As stated in the non-domestic building compliance guide, there are two recommended options for installing internal lighting. The first option is that office, industrial properties and buildings used for commercial storage should install general lighting with an average efficacy of 60 luminaire lumens per watt. Meanwhile, in other building types not included in the first category, the general lighting system must have an average efficacy of 60 lamp lumens per watt. Finally, display or accent lighting in non-domestic buildings needs to have an average efficacy of 22 lamp lumens per watt.
The second recommended option is that the installation of a lighting system should be based on the Lighting Energy Numeric Indicator (LENI). Serving as an indicator of buildings’ energy use, LENI takes into account the efficiency of the entire lighting system, including controls.
Downlights or recessed lights are installed by creating a recess or cutting a hole in the ceiling. Downlights add a modern touch to spaces and can be used to set the mood.
When installing these light fixtures, it’s essential to comply with the UK regulations for fire-rated downlights. Proper installation is necessary, so they won’t pose a fire risk to your building.
To comply properly, requirements outlined in the UK Building Regulations Part B, Part C and Part E must be met. Part B details the necessary fire safety requirements for downlights. In essence, downlights must be able to maintain the ceiling’s fire rating for 30, 60 or 90 minutes.
Moreover, downlights and insulation regulations state that insulation should be reasonably continuous and not have avoidable gaps. As such, putting insulation over downlights would not comply with the regulations.

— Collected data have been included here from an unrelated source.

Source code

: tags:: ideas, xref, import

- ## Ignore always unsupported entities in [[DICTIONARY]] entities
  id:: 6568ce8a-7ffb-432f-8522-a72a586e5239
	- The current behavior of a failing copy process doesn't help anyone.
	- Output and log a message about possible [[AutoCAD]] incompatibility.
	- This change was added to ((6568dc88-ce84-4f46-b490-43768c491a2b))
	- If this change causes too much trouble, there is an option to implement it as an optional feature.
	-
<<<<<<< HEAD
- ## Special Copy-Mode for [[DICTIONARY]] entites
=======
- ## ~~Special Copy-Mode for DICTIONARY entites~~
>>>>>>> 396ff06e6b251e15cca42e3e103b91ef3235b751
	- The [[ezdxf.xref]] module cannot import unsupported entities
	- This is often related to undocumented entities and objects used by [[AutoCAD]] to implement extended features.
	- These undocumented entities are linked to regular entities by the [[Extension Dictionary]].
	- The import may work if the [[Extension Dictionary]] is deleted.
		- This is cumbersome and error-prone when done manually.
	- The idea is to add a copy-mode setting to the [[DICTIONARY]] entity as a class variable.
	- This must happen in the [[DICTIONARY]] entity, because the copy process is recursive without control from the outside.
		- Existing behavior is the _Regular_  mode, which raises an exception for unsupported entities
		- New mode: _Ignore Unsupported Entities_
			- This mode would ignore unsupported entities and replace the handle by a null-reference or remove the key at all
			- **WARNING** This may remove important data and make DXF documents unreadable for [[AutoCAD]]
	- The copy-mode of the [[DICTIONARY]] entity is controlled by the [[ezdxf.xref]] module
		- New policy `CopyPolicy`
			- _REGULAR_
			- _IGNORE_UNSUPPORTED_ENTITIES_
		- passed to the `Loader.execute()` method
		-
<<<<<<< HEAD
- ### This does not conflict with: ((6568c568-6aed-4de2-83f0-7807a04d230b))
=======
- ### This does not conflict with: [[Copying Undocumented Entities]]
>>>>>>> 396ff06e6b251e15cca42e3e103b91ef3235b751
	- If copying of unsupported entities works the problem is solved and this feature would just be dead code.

However, if you use a loft lid, you can cover downlights with insulation. In this case, the loft lid serves as a barrier between the lights and thermal insulation.
Meanwhile, complying with Part C and Part E of the Building Regulations means that your downlights have to be resistant to contaminants, moisture and sound.
Lighting plays a significant role in workers’ safety and productivity. With poor lighting comes eye strain, headaches, stress and even accidents. All these can lead to a decrease in work performance and quality.
Installation of effective lighting in work environments must then be prioritised. According to the workplace (health, safety and welfare) regulations of 1992, all workplaces must have suitable and sufficient lighting. It also states that emergency backup lights must be installed in case of power cuts.
In 2021, new regulations were released on the ecodesign requirements for lighting products. These new requirements cover light sources and separate control gears, intending to increase energy efficiency. With the new lighting regulations in place, some less energy-efficient lighting products will have to be taken off the market.
The regulations state that lighting products must have energy-efficient labels (class A to G). Labels must also indicate whether a product is removable or non-removable. Furthermore, a QR code or a website address must be included, so consumers can view technical information about the product.
Lighting systems, whether for domestic or commercial purposes, must meet the required building codes and energy-efficient guidelines.